● **Task to carry out**: Output the whole listing with nothing altered.

● **Given information**:
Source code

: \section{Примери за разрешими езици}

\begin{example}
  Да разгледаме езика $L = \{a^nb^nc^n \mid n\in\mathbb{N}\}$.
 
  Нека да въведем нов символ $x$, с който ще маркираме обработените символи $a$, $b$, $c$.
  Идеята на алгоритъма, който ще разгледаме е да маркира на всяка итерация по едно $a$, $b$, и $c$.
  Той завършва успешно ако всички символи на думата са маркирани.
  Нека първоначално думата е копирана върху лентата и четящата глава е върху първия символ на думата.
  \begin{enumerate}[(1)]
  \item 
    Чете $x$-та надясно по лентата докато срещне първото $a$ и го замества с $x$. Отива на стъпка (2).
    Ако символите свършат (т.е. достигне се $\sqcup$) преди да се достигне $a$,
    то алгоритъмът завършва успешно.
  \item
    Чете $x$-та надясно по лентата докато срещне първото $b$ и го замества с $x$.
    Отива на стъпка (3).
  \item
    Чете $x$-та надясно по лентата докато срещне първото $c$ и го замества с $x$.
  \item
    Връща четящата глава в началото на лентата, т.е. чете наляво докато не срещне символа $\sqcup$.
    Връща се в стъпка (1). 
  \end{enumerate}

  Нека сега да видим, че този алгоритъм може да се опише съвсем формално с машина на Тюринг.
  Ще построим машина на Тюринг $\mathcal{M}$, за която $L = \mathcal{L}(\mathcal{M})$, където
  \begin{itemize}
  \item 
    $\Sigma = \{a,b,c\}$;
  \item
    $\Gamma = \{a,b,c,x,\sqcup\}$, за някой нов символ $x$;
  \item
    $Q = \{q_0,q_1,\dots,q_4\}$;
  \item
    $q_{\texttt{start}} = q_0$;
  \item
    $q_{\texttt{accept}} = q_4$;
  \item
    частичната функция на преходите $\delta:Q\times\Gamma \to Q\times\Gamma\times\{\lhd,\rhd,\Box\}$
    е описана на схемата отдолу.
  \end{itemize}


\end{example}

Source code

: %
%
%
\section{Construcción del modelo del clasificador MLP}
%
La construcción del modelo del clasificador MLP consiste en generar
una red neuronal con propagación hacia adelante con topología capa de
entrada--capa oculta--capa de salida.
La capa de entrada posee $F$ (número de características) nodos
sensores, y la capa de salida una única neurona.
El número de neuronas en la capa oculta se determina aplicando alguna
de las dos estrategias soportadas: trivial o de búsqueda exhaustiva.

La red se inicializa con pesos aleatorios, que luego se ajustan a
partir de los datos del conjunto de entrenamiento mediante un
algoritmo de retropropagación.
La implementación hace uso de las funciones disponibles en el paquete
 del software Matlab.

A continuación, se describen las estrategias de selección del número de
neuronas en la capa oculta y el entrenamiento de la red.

● **Answer below**:
Source code

: \section{Примери за разрешими езици}

\begin{example}
  Да разгледаме езика $L = \{a^nb^nc^n \mid n\in\mathbb{N}\}$.
 
  Нека да въведем нов символ $x$, с който ще маркираме обработените символи $a$, $b$, $c$.
  Идеята на алгоритъма, който ще разгледаме е да маркира на всяка итерация по едно $a$, $b$, и $c$.
  Той завършва успешно ако всички символи на думата са маркирани.
  Нека първоначално думата е копирана върху лентата и четящата глава е върху първия символ на думата.
  \begin{enumerate}[(1)]
  \item 
    Чете $x$-та надясно по лентата докато срещне първото $a$ и го замества с $x$. Отива на стъпка (2).
    Ако символите свършат (т.е. достигне се $\sqcup$) преди да се достигне $a$,
    то алгоритъмът завършва успешно.
  \item
    Чете $x$-та надясно по лентата докато срещне първото $b$ и го замества с $x$.
    Отива на стъпка (3).
  \item
    Чете $x$-та надясно по лентата докато срещне първото $c$ и го замества с $x$.
  \item
    Връща четящата глава в началото на лентата, т.е. чете наляво докато не срещне символа $\sqcup$.
    Връща се в стъпка (1). 
  \end{enumerate}

  Нека сега да видим, че този алгоритъм може да се опише съвсем формално с машина на Тюринг.
  Ще построим машина на Тюринг $\mathcal{M}$, за която $L = \mathcal{L}(\mathcal{M})$, където
  \begin{itemize}
  \item 
    $\Sigma = \{a,b,c\}$;
  \item
    $\Gamma = \{a,b,c,x,\sqcup\}$, за някой нов символ $x$;
  \item
    $Q = \{q_0,q_1,\dots,q_4\}$;
  \item
    $q_{\texttt{start}} = q_0$;
  \item
    $q_{\texttt{accept}} = q_4$;
  \item
    частичната функция на преходите $\delta:Q\times\Gamma \to Q\times\Gamma\times\{\lhd,\rhd,\Box\}$
    е описана на схемата отдолу.
  \end{itemize}


\end{example}

Source code

: %
%
%
\section{Construcción del modelo del clasificador MLP}
%
La construcción del modelo del clasificador MLP consiste en generar
una red neuronal con propagación hacia adelante con topología capa de
entrada--capa oculta--capa de salida.
La capa de entrada posee $F$ (número de características) nodos
sensores, y la capa de salida una única neurona.
El número de neuronas en la capa oculta se determina aplicando alguna
de las dos estrategias soportadas: trivial o de búsqueda exhaustiva.

La red se inicializa con pesos aleatorios, que luego se ajustan a
partir de los datos del conjunto de entrenamiento mediante un
algoritmo de retropropagación.
La implementación hace uso de las funciones disponibles en el paquete
 del software Matlab.

A continuación, se describen las estrategias de selección del número de
neuronas en la capa oculta y el entrenamiento de la red.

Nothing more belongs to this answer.